**PROMPT**
Report each line below that carries the word "index".

(Stored dataset items)
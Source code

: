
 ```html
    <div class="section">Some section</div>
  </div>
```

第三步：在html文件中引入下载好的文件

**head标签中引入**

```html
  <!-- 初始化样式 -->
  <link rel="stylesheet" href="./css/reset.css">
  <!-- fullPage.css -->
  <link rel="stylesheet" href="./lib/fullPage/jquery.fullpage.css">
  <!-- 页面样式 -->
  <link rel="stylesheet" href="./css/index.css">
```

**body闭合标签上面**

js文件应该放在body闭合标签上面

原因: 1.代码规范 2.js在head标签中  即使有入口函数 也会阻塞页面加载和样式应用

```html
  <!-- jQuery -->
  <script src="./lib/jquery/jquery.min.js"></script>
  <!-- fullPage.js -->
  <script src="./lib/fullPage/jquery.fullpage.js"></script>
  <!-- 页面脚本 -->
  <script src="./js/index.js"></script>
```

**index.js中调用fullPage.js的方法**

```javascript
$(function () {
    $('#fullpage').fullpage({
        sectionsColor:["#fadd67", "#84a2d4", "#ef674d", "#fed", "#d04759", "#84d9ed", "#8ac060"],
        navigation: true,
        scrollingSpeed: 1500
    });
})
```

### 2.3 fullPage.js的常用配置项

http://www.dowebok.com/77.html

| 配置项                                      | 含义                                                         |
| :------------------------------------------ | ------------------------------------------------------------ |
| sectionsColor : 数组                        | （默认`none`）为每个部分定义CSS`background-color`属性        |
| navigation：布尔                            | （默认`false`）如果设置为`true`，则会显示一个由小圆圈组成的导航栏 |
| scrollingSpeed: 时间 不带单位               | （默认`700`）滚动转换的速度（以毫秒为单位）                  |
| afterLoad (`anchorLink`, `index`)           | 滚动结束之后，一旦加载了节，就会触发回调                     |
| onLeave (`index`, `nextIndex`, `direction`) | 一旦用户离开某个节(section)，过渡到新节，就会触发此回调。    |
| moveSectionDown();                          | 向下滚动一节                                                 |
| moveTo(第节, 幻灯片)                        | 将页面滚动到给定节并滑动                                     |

**EXERCISE RESPONSE**
  <link rel="stylesheet" href="./css/index.css">
  <script src="./js/index.js"></script>
**index.js中调用fullPage.js的方法**
| afterLoad (`anchorLink`, `index`)           | 滚动结束之后，一旦加载了节，就会触发回调                     |
| onLeave (`index`, `nextIndex`, `direction`) | 一旦用户离开某个节(section)，过渡到新节，就会触发此回调。    |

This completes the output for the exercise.